INSTRUCTIONS TO FOLLOW | Which lines of the records below contain the word "metadata"? Report each of them in full.

INPUT MATERIAL |
*** Begin section ***
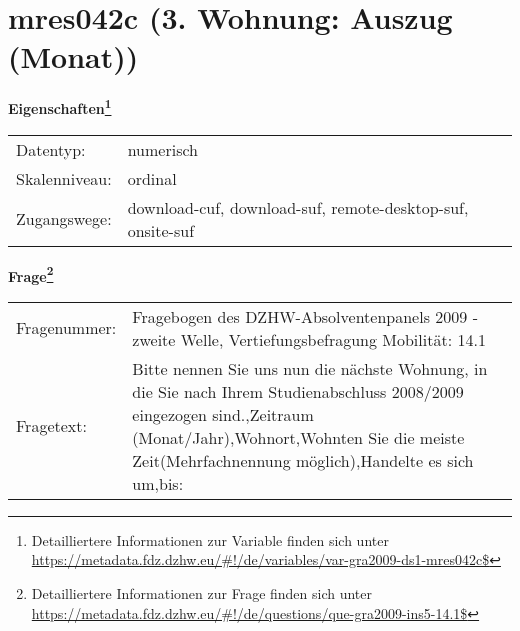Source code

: 
    \setcounter{footnote}{0}

    \vspace*{-1.8cm}
	\section{mres042c (3. Wohnung: Auszug (Monat))}
	\label{section:mres042c}



    \vspace*{0.5cm}
    \noindent\textbf{Eigenschaften\footnote{Detailliertere Informationen zur Variable finden sich unter
		\url{https://metadata.fdz.dzhw.eu/\#!/de/variables/var-gra2009-ds1-mres042c$}}}\\
	\begin{tabularx}{\hsize}{@{}lX}
	Datentyp: & numerisch \\
	Skalenniveau: & ordinal \\
	Zugangswege: &
	  download-cuf, 
	  download-suf, 
	  remote-desktop-suf, 
	  onsite-suf
 \\
    \end{tabularx}



				\vspace*{0.5cm}
                \noindent\textbf{Frage\footnote{Detailliertere Informationen zur Frage finden sich unter
		              \url{https://metadata.fdz.dzhw.eu/\#!/de/questions/que-gra2009-ins5-14.1$}}}\\
				\begin{tabularx}{\hsize}{@{}lX}
					Fragenummer: &
					  Fragebogen des DZHW-Absolventenpanels 2009 - zweite Welle, Vertiefungsbefragung Mobilität:
					  14.1
 \\
					Fragetext: & Bitte nennen Sie uns nun die nächste Wohnung, in die Sie nach Ihrem Studienabschluss 2008/2009 eingezogen sind.,Zeitraum (Monat/Jahr),Wohnort,Wohnten Sie die meiste Zeit(Mehrfachnennung möglich),Handelte es sich um,bis: \\
				\end{tabularx}





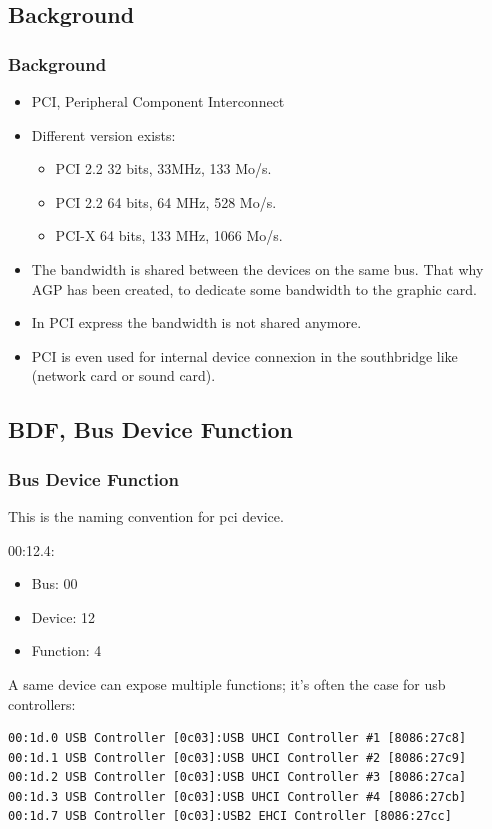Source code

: \subsection*{Background}
\begin{frame}
\frametitle{Background}
\begin{itemize}
\item PCI, Peripheral Component Interconnect
\item Different version exists:
\begin{itemize}
\item PCI 2.2 32 bits, 33MHz, 133 Mo/s.
\item PCI 2.2 64 bits, 64 MHz, 528 Mo/s.
\item PCI-X 64 bits, 133 MHz, 1066 Mo/s.
\end{itemize}
\item The bandwidth is shared between the devices on the same bus. That
why AGP has been created, to dedicate some bandwidth to the graphic
card.
\item In PCI express the bandwidth is not shared anymore. 
\item PCI is even used for internal device connexion in the southbridge like (network card or sound card).
\end{itemize}
\end{frame}

\subsection{BDF, Bus Device Function}
\begin{frame}[fragile]
\frametitle{Bus Device Function}
This is the naming convention for pci device.

\-

00:12.4:
\begin{itemize}
\item Bus: 00
\item Device: 12
\item Function: 4
\end{itemize}

\-

A same device can expose multiple functions; it's often the case for usb controllers:

\begin{verbatim}
00:1d.0 USB Controller [0c03]:USB UHCI Controller #1 [8086:27c8]
00:1d.1 USB Controller [0c03]:USB UHCI Controller #2 [8086:27c9]
00:1d.2 USB Controller [0c03]:USB UHCI Controller #3 [8086:27ca]
00:1d.3 USB Controller [0c03]:USB UHCI Controller #4 [8086:27cb]
00:1d.7 USB Controller [0c03]:USB2 EHCI Controller [8086:27cc]
\end{verbatim}

\end{frame}

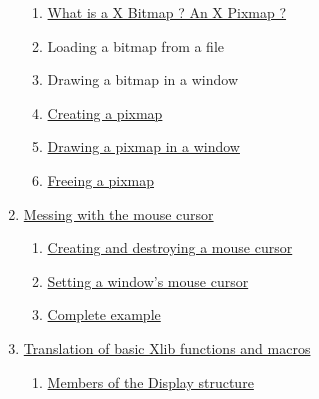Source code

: \documentclass[12pt,oneside,titlepage]{book}
\providecommand{\tightlist}{%
  \setlength{\itemsep}{0pt}\setlength{\parskip}{0pt}}
\begin{document}
\begin{enumerate}
  \begin{enumerate}
  \tightlist
  \item
    \protect\hyperlink{pixmapswhat}{What is a X Bitmap ? An X Pixmap ?}
  \item
    Loading a bitmap from a file
  \item
    Drawing a bitmap in a window
  \item
    \protect\hyperlink{pixmapscreate}{Creating a pixmap}
  \item
    \protect\hyperlink{pixmapsdraw}{Drawing a pixmap in a window}
  \item
    \protect\hyperlink{pixmapsfree}{Freeing a pixmap}
  \end{enumerate}
\item
  \protect\hyperlink{mousecursor}{Messing with the mouse cursor}

  \begin{enumerate}
  \tightlist
  \item
    \protect\hyperlink{mousecursorcreate}{Creating and destroying a
    mouse cursor}
  \item
    \protect\hyperlink{mousecursorset}{Setting a window's mouse cursor}
  \item
    \protect\hyperlink{mousecursorexample}{Complete example}
  \end{enumerate}
\item
  \protect\hyperlink{translation}{Translation of basic Xlib functions
  and macros}

  \begin{enumerate}
  \tightlist
  \item
    \protect\hyperlink{displaystructure}{Members of the Display
    structure}


\end{enumerate}
\end{enumerate}
\end{document}
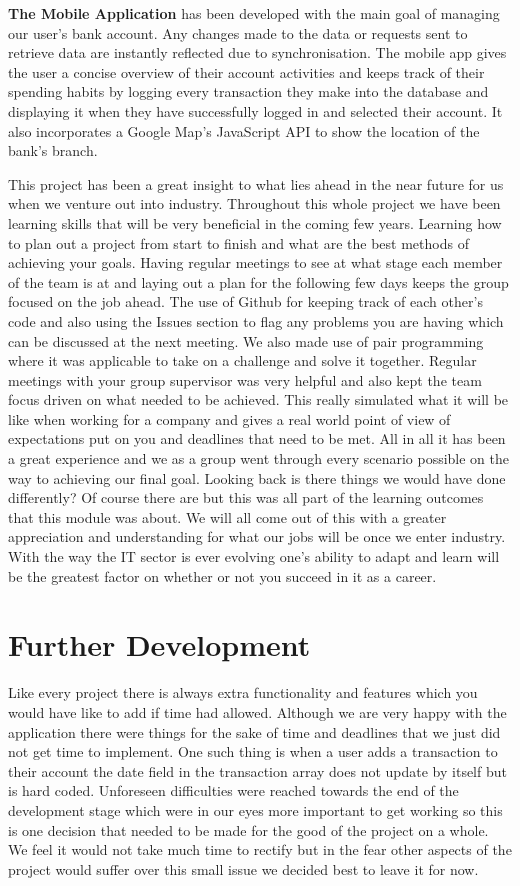 \textbf{The Mobile Application} has been developed with the main goal of managing our user’s bank account. Any changes made to the data or requests sent to retrieve data are instantly reflected due to synchronisation. The mobile app gives the user a concise overview of their account activities and keeps track of their spending habits by logging every transaction they make into the database and displaying it when they have successfully logged in and selected their account. It also incorporates a Google Map’s JavaScript API to show the location of the bank’s branch.

This project has been a great insight to what lies ahead in the near future for us when we venture out into industry. Throughout this whole project we have been learning skills that will be very beneficial in the coming few years. Learning how to plan out a project from start to finish and what are the best methods of achieving your goals. Having regular meetings to see at what stage each member of the team is at and laying out a plan for the following few days keeps the group focused on the job ahead. The use of Github for keeping track of each other’s code and also using the Issues section to flag any problems you are having which can be discussed at the next meeting. We also made use of pair programming where it was applicable to take on a challenge and solve it together. Regular meetings with your group supervisor was very helpful and also kept the team focus driven on what needed to be achieved. This really simulated what it will be like when working for a company and gives a real world point of view of expectations put on you and deadlines that need to be met. All in all it has been a great experience and we as a group went through every scenario possible on the way to achieving our final goal. Looking back is there things we would have done differently? Of course there are but this was all part of the learning outcomes that this module was about. We will all come out of this with a greater appreciation and understanding for what our jobs will be once we enter industry. With the way the IT sector is ever evolving one’s ability to adapt and learn will be the greatest factor on whether or not you succeed in it as a career.

\section{Further Development}

Like every project there is always extra functionality and features which you would have like to add if time had allowed. Although we are very happy with the application there were things for the sake of time and deadlines that we just did not get time to implement. One such thing is when a user adds a transaction to their account the date field in the transaction array does not update by itself but is hard coded. Unforeseen difficulties were reached towards the end of the development stage which were in our eyes more important to get working so this is one decision that needed to be made for the good of the project on a whole. We feel it would not take much time to rectify but in the fear other aspects of the project would suffer over this small issue we decided best to leave it for now.

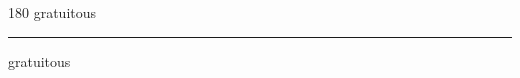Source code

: 
\begin{frame}
\begin{center}
\begin{turn}{180}
{\fontsize{2.5cm}{1em}\selectfont gratuitous}
\end{turn}
\vspace{1em}\par  
\hrule
\vspace{1em}\par  
{\fontsize{2.5cm}{1em}\selectfont gratuitous}
\end{center}
\end{frame}
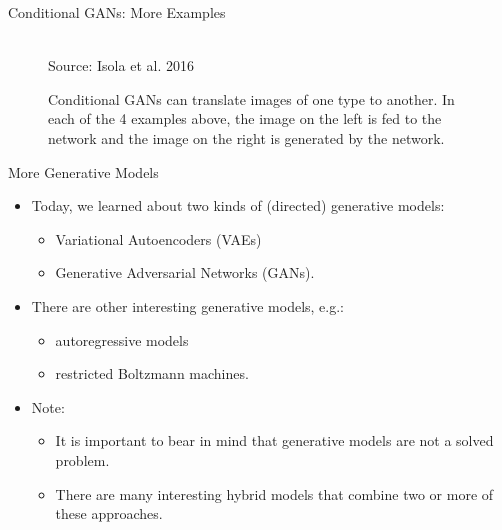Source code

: \begin{frame} {Conditional GANs: More Examples}
  \begin{figure}
    \centering
       \tiny{\\Source: Isola et al. 2016}
       \caption{\footnotesize Conditional GANs can translate images of one type to another. In each of the 4 examples above, the image on the left is fed to the network and the image on the right is generated by the network.}
 \end{figure}
\end{frame}


\begin{frame} {More Generative Models}
  \begin{itemize}
   \vspace{8mm}
   \item Today, we learned about two kinds of (directed) generative models:
      \begin{itemize}
      \vspace{-0.4cm}
        \item Variational Autoencoders (VAEs)
        \item Generative Adversarial Networks (GANs).
      \end{itemize}
   \item There are other interesting generative models, e.g.:
      \begin{itemize}
        \item autoregressive models
        \item restricted Boltzmann machines.
      \end{itemize}
    \item Note:
      \begin{itemize}
        \item It is important to bear in mind that generative models are not a solved problem.
        \item There are many interesting hybrid models that combine two or more of these approaches.
      \end{itemize}
  \end{itemize}
\end{frame}

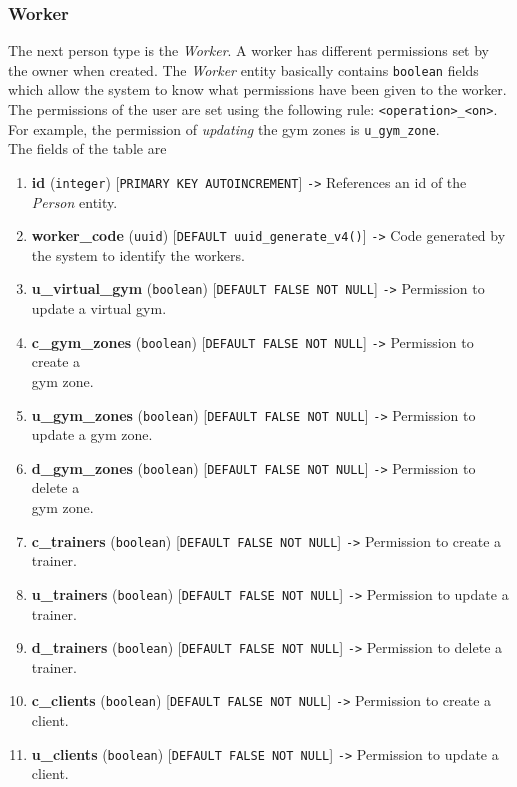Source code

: \documentclass[a4paper, 12pt, oneside]{book}
\begin{document}
\subsubsection{Worker}
The next person type is the \emph{Worker}. A worker has different permissions set by the owner when created. The \emph{Worker} entity basically contains \texttt{boolean} fields which allow the system to know what permissions have been given to the worker. The permissions of the user are set using the following rule: \texttt{<operation>\_<on>}. For example, the permission of \emph{updating} the gym zones is \texttt{u\_gym\_zone}.
\\[8pt]
The fields of the table are
\begin{enumerate}[label = -]
	\item \textbf{id} (\texttt{integer}) [\texttt{PRIMARY KEY AUTOINCREMENT}] \texttt{->} References an id of the \emph{Person} entity.
	\item \textbf{worker\_code} (\texttt{uuid}) [\texttt{DEFAULT uuid\_generate\_v4()}] \texttt{->} Code generated by the system to identify the workers.
	\item \textbf{u\_virtual\_gym} (\texttt{boolean}) [\texttt{DEFAULT FALSE NOT NULL}] \texttt{->} Permission to update a virtual gym.
	\item \textbf{c\_gym\_zones} (\texttt{boolean}) [\texttt{DEFAULT FALSE NOT NULL}] \texttt{->} Permission to create a\\gym zone.
	\item \textbf{u\_gym\_zones} (\texttt{boolean}) [\texttt{DEFAULT FALSE NOT NULL}] \texttt{->} Permission to update a gym zone.
	\item \textbf{d\_gym\_zones} (\texttt{boolean}) [\texttt{DEFAULT FALSE NOT NULL}] \texttt{->} Permission to delete a\\gym zone.
	\item \textbf{c\_trainers} (\texttt{boolean}) [\texttt{DEFAULT FALSE NOT NULL}] \texttt{->} Permission to create a trainer.
	\item \textbf{u\_trainers} (\texttt{boolean}) [\texttt{DEFAULT FALSE NOT NULL}] \texttt{->} Permission to update a trainer.
	\item \textbf{d\_trainers} (\texttt{boolean}) [\texttt{DEFAULT FALSE NOT NULL}] \texttt{->} Permission to delete a trainer.
	\item \textbf{c\_clients} (\texttt{boolean}) [\texttt{DEFAULT FALSE NOT NULL}] \texttt{->} Permission to create a client.
	\item \textbf{u\_clients} (\texttt{boolean}) [\texttt{DEFAULT FALSE NOT NULL}] \texttt{->} Permission to update a client.

\end{enumerate}
\end{document}
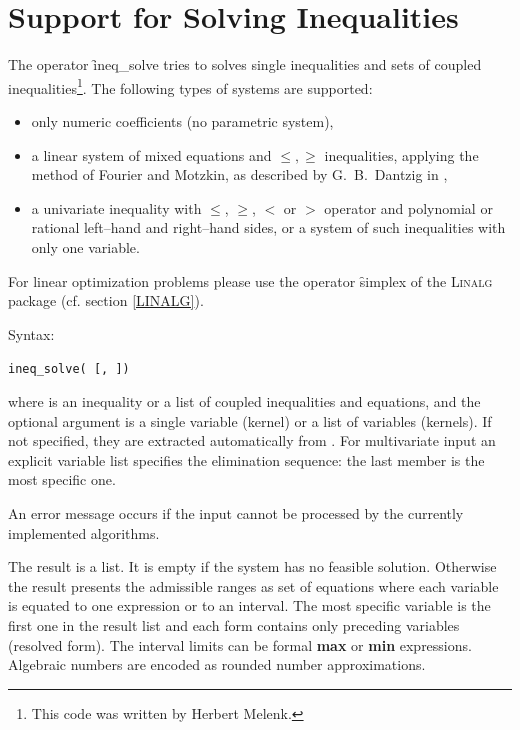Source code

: \section{Support for Solving Inequalities}
\hypertarget{operator:INEQ_SOLVE}{}
The operator \f{ineq\_solve}
tries to solves single inequalities and sets of coupled inequalities\footnote{This code was written by Herbert Melenk.}.
The following types of systems are supported:
\begin{itemize}
\item only numeric coefficients (no parametric system),
\item a linear system of mixed equations and $\leq,\geq$
     inequalities, applying the method of Fourier and Motzkin, as described by G.~B.~Dantzig in \cite{Dantzig1963},
\item a univariate inequality with $\leq$, $\geq$, $<$ or $>$ operator
     and polynomial or rational left--hand and right--hand sides,
     or a system of such inequalities with only one variable.
\end{itemize}
For linear optimization problems please use the operator
\f{simplex} of the \textsc{Linalg} package (cf. section \ref{LINALG}).

Syntax:
\begin{syntax}
  \texttt{ineq\_solve( [,\,])}
\end{syntax}
where  is an inequality or a list of coupled inequalities
and equations, and the optional argument  is a single
variable (kernel) or a list of variables (kernels).  If not specified,
they are extracted automatically from .  For multivariate
input an explicit variable list specifies the elimination sequence:
the last member is the most specific one.

An error message occurs if the input cannot be processed by the
currently implemented algorithms.

The result is a list. It is empty if the system has no feasible solution.
Otherwise the result presents the admissible ranges as set
of equations where each variable is equated to
one expression or to an interval.
The most specific variable is the first one in the result list and
each form contains only preceding variables (resolved form).
The interval limits can be formal \textbf{max} or \textbf{min} expressions.
Algebraic numbers are encoded as rounded number approximations.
*** End section ***
FINISHED TASK |
		\url{https://metadata.fdz.dzhw.eu/\#!/de/variables/var-gra2009-ds1-mres042c$}}}\\
		              \url{https://metadata.fdz.dzhw.eu/\#!/de/questions/que-gra2009-ins5-14.1$}}}\\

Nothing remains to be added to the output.